◆ Your goal:
Throughout the material, some lines may have the word "function". Count them and give the number only.

Start of Material shown

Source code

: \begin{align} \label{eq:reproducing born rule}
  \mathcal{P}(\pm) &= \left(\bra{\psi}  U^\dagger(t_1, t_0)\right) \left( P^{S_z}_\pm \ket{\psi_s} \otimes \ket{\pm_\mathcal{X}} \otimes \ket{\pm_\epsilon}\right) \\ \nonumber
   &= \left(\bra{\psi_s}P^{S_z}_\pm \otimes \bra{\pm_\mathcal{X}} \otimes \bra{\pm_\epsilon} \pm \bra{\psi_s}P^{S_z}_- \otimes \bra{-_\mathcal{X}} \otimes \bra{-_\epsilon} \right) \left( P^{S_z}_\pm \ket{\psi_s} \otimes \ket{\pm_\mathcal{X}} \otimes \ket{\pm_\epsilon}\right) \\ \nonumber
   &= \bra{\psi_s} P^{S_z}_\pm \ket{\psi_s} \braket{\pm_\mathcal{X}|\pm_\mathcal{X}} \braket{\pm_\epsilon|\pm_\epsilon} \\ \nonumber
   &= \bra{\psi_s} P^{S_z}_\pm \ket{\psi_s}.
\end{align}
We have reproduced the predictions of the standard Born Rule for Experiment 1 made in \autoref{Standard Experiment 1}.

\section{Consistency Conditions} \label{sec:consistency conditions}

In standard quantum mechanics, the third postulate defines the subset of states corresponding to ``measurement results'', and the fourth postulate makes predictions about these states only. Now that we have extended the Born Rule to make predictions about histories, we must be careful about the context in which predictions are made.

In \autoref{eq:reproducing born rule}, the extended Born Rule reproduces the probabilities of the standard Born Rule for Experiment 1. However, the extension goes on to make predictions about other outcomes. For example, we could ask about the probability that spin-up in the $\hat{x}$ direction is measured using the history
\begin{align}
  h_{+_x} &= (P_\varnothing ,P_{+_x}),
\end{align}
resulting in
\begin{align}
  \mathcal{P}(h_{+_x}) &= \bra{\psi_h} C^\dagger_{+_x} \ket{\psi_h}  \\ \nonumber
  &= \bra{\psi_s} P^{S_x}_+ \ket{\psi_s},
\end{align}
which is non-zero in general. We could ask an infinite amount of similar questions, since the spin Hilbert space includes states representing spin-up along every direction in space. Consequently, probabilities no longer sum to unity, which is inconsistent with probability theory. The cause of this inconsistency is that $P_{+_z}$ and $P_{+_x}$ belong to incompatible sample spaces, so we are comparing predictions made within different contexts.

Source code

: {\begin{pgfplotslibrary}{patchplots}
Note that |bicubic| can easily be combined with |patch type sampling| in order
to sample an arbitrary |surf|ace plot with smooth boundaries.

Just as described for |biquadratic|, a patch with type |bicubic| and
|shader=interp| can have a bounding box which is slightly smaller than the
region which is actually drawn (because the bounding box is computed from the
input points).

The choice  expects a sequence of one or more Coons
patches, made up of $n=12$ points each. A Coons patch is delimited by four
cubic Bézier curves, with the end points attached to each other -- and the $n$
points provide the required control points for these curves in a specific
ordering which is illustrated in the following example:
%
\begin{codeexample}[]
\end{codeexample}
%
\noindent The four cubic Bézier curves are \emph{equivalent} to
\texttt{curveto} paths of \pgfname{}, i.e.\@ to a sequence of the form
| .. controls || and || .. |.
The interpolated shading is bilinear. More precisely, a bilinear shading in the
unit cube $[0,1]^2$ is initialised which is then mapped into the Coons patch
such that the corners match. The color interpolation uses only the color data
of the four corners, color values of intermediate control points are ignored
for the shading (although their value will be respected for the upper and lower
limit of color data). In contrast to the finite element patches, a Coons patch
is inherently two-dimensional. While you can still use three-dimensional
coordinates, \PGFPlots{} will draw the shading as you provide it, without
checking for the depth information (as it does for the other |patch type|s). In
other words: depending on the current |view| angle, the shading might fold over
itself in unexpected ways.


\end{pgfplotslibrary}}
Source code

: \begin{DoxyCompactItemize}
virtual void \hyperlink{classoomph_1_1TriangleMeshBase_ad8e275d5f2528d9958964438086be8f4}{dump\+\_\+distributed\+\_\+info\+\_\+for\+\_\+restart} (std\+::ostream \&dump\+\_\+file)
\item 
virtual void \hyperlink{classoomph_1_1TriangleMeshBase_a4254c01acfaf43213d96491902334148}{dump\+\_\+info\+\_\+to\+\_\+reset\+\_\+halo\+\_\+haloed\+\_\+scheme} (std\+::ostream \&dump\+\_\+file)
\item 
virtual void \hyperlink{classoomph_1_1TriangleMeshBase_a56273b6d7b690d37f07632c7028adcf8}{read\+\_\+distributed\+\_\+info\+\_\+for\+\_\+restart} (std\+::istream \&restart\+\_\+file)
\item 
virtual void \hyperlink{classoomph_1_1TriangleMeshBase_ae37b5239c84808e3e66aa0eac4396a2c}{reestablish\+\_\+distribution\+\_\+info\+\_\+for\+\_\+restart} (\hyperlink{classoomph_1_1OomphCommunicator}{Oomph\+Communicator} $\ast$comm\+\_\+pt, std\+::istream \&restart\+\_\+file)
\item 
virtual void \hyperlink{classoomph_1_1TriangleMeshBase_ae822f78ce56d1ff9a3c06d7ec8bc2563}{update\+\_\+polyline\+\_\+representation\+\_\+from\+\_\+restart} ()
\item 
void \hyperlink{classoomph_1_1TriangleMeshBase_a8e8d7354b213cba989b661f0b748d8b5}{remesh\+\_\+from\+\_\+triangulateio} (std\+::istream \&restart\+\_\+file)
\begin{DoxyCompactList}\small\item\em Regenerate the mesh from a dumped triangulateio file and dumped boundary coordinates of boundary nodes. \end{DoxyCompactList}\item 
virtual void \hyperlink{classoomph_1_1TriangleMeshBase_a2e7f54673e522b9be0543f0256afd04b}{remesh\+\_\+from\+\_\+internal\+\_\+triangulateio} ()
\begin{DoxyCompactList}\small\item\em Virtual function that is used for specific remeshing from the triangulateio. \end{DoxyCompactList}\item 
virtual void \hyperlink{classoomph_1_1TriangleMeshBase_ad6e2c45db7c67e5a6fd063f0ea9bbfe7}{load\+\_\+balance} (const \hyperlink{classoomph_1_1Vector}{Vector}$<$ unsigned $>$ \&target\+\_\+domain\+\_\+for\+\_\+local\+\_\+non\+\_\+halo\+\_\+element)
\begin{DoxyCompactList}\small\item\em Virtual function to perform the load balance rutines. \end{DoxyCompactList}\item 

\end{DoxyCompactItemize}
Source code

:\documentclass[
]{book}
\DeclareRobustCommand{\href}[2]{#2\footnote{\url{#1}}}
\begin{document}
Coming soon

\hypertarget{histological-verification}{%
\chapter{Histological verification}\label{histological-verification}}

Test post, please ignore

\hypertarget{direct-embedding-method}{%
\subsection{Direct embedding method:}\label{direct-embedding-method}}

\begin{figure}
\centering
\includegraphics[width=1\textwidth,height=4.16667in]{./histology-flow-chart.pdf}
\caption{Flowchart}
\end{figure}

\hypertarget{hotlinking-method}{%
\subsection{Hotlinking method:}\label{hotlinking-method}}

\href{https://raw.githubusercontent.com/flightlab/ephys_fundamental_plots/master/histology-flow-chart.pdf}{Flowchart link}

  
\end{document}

End of Material shown

◆ Worked solution:
2